Musk pada akhir pekan mengancam akan meninggalkan California memindahkannya ke Texas atau Nevada karena penutupan pabrik tersebut.

Dalam sebuah email pada Senin, Tesla merujuk pada perintah Gubernur California yang memungkinkan pabrik melanjutkan operasi dan mengatakan pada hari Minggu, karyawan yang sebelumnya cuti kembali ke status pekerjaan reguler mereka.

"Kami senang untuk kembali bekerja dan telah menerapkan rencana yang sangat rinci untuk membantu Anda tetap aman saat Anda kembali," menurut email yang dilihat dilansir dari Reuters berjudul "Furlough Telah Berakhir dan Kami Kembali Bekerja dalam Produksi!"

Musk dalam sebuah tweet mengatakan produksi dilanjutkan pada Senin, dia akan bergabung dengan pekerja di jalur perakitan. "Jika ada yang ditangkap, saya minta hanya saya," tulisnya.
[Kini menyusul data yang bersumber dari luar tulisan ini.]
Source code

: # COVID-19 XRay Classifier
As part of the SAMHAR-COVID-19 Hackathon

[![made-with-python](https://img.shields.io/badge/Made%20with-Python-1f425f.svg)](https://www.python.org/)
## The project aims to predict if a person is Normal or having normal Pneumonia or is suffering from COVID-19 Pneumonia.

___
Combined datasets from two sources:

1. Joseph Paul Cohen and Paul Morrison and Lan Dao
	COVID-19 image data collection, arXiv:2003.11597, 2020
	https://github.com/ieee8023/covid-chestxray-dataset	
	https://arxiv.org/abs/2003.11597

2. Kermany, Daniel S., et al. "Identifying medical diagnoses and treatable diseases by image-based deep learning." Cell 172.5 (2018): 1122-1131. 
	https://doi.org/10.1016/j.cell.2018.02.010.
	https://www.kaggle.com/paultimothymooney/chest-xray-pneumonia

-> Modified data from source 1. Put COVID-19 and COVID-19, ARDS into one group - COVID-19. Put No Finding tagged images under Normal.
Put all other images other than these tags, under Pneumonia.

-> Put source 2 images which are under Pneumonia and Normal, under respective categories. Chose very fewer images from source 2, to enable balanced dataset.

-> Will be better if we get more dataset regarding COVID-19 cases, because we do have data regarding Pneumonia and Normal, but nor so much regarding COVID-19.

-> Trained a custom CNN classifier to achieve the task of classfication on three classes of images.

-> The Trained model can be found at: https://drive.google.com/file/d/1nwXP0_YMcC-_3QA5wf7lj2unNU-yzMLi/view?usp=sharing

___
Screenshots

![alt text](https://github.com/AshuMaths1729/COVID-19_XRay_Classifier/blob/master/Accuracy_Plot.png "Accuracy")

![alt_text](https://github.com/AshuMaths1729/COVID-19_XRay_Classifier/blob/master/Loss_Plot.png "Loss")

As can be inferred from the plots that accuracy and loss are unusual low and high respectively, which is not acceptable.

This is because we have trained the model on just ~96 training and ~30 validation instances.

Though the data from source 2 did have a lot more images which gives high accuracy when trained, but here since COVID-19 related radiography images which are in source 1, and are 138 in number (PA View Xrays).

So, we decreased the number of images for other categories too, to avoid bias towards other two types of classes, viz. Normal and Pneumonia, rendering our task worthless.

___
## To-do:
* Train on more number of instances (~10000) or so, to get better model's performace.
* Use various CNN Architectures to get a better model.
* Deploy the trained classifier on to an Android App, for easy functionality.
Para pejabat kesehatan di Kabupaten Alameda, tempat pabrik Fremont berpangkalan, mengatakan mereka sadar Tesla telah buka melampaui apa yang disebut operasi dasar minimum yang diizinkan selama lockdown. Mereka telah memberi tahu perusahaan tidak boleh beroperasi tanpa persetujuan daerah yang disetujui pemerintah setempat.

Pemerintah Alameda menyatakan pelanggaran bisa dihukum dengan denda, penjara atau keduanya.